Microsoft has debuted a new cloud-computing service in collaboration with chip giant Intel. The service is designed to help prevent hackers and government spies from accessing data. Called Azure Confidential Computing, the tool delivers powerful encryption features while data is being used.
Azure Confidential Computing targets data in use because this is when most attacks happen. According to Azure Chief Technology Officer Mark Russinovich says data breaches are happening daily:
“Data breaches are virtually daily news events, with attackers gaining access to personally identifiable information (PII), financial data, and corporate intellectual property. While many breaches are the result of poorly configured access control, most can be traced to data that is accessed while in use…”

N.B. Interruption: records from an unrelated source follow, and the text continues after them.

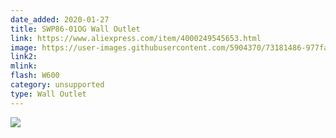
 ```yaml
---
date_added: 2020-01-27
title: SWP86-01OG Wall Outlet
link: https://www.aliexpress.com/item/4000249545653.html
image: https://user-images.githubusercontent.com/5904370/73181486-977fa680-4117-11ea-920f-3e38ac0dd012.png
link2: 
mlink: 
flash: W600
category: unsupported
type: Wall Outlet
---
```

![](https://ae01.alicdn.com/kf/H74f6f7c528a5482d8686f46ddb75a11bt.jpg)

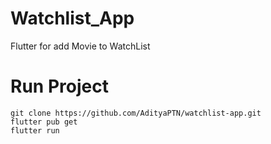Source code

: # Watchlist_App

Flutter for add Movie to WatchList

# Run Project
```
git clone https://github.com/AdityaPTN/watchlist-app.git
flutter pub get
flutter run
```
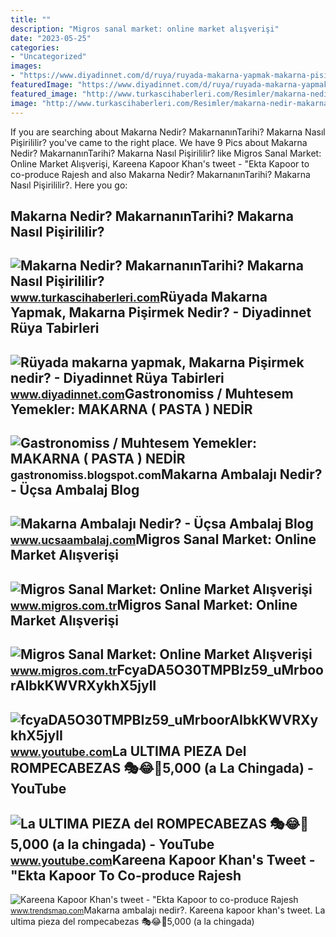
 ```yaml
---
title: ""
description: "Migros sanal market: online market alışverişi"
date: "2023-05-25"
categories:
- "Uncategorized"
images:
- "https://www.diyadinnet.com/d/ruya/ruyada-makarna-yapmak-makarna-pisirmek-nedir-2657.jpg"
featuredImage: "https://www.diyadinnet.com/d/ruya/ruyada-makarna-yapmak-makarna-pisirmek-nedir-2657.jpg"
featured_image: "http://www.turkascihaberleri.com/Resimler/makarna-nedir-makarnanin-tarihi-makarna-nasil-pisirilir.jpg"
image: "http://www.turkascihaberleri.com/Resimler/makarna-nedir-makarnanin-tarihi-makarna-nasil-pisirilir.jpg"
---
```


If you are searching about Makarna Nedir? MakarnanınTarihi? Makarna Nasıl Pişirililir? you've came to the right place. We have 9 Pics about Makarna Nedir? MakarnanınTarihi? Makarna Nasıl Pişirililir? like Migros Sanal Market: Online Market Alışverişi, Kareena Kapoor Khan's tweet - "Ekta Kapoor to co-produce Rajesh and also Makarna Nedir? MakarnanınTarihi? Makarna Nasıl Pişirililir?. Here you go:

Makarna Nedir? MakarnanınTarihi? Makarna Nasıl Pişirililir?
-----------------------------------------------------------

 ![Makarna Nedir? MakarnanınTarihi? Makarna Nasıl Pişirililir?](http://www.turkascihaberleri.com/Resimler/makarna-nedir-makarnanin-tarihi-makarna-nasil-pisirilir.jpg) <small>www.turkascihaberleri.com</small>Rüyada Makarna Yapmak, Makarna Pişirmek Nedir? - Diyadinnet Rüya Tabirleri
--------------------------------------------------------------------------

 ![Rüyada makarna yapmak, Makarna Pişirmek nedir? - Diyadinnet Rüya Tabirleri](https://www.diyadinnet.com/d/ruya/ruyada-makarna-yapmak-makarna-pisirmek-nedir-2657.jpg) <small>www.diyadinnet.com</small>Gastronomiss / Muhtesem Yemekler: MAKARNA ( PASTA ) NEDİR
---------------------------------------------------------

 ![Gastronomiss / Muhtesem Yemekler: MAKARNA ( PASTA ) NEDİR](https://3.bp.blogspot.com/-L-XyiSJhAvQ/Ugpj-iB-BLI/AAAAAAAAG4U/H_HdB2NN78Y/s1600/farfalle.jpg) <small>gastronomiss.blogspot.com</small>Makarna Ambalajı Nedir? - Üçsa Ambalaj Blog
-------------------------------------------

 ![Makarna Ambalajı Nedir? - Üçsa Ambalaj Blog](https://ucsaambalaj.com/blog/tr/wp-content/uploads/2021/01/makarna.jpg) <small>www.ucsaambalaj.com</small>Migros Sanal Market: Online Market Alışverişi
---------------------------------------------

 ![Migros Sanal Market: Online Market Alışverişi](https://images.migrosone.com/sanalmarket/product/05039624/05039624_etiket-064528-1650x1650.jpg) <small>www.migros.com.tr</small>Migros Sanal Market: Online Market Alışverişi
---------------------------------------------

 ![Migros Sanal Market: Online Market Alışverişi](https://images.migrosone.com/sanalmarket/product/5039587/5039587-699402-1650x1650.jpg) <small>www.migros.com.tr</small>FcyaDA5O30TMPBIz59\_uMrboorAIbkKWVRXykhX5jylI
---------------------------------------------

 ![fcyaDA5O30TMPBIz59_uMrboorAIbkKWVRXykhX5jylI](https://yt3.googleusercontent.com/fcyaDA5O30TMPBIz59_uMrboorAIbkKWVRXykhX5jylI_mHsQMtKYRKrSU6WFKQalZc67BxTzAc=s900-c-k-c0x00ffffff-no-rj) <small>www.youtube.com</small>La ULTIMA PIEZA Del ROMPECABEZAS 🎭😂🧘5,000 (a La Chingada) - YouTube
-------------------------------------------------------------------

 ![La ULTIMA PIEZA del ROMPECABEZAS 🎭😂🧘5,000 (a la chingada) - YouTube](https://i.ytimg.com/vi/KdZ3OosEZ6s/hq2.jpg?sqp=-oaymwEoCOADEOgC8quKqQMcGADwAQH4Ad4EgAK4CIoCDAgAEAEYZSBMKGMwDw==&rs=AOn4CLCfzFvJaPoNerKMbSKycXF-fCyaDA) <small>www.youtube.com</small>Kareena Kapoor Khan's Tweet - "Ekta Kapoor To Co-produce Rajesh
---------------------------------------------------------------

 ![Kareena Kapoor Khan's tweet - "Ekta Kapoor to co-produce Rajesh](https://pbs.twimg.com/media/Fcyada8X0AANSFu.jpg) <small>www.trendsmap.com</small>Makarna ambalajı nedir?. Kareena kapoor khan's tweet. La ultima pieza del rompecabezas 🎭😂🧘5,000 (a la chingada)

With the Microsoft and Intel SGX solution deployed, the customer targets the active data by placing it in an enclosed virtual black box. This keeps the data safe, and stops anyone outside from accessing it. The customer is the only party that can access the enclosed data.
Obviously, this is to prevent any malicious actors from being able to corrupt the data. Azure Confidential Computing also prevents Microsoft from turning data over to governments when under warrant or subpoenas.
The company has often vocally opposed US government acts to take data. Indeed, Microsoft has combatted the U.S. Department of Justice through the courts over various cases of refusing to release customer data.
“They can be sure that they can’t do any better than this on their own premises,” Russinovich explains. “This data is completely protected from us and from any attackers.”
Microsoft has launched Azure Confidential Computing in preview starting today. The service gives cloud customers two ways to secure their data. Microsoft uses its own servers, but alternatively customers can also use in-built security features in Intel’s chops.
Data enclaves have been part of Intel’s technology since 2015, but did not plan to integrate it with servers for several years. Microsoft worked with its long-time partner to bring the enclaves to servers more rapidly.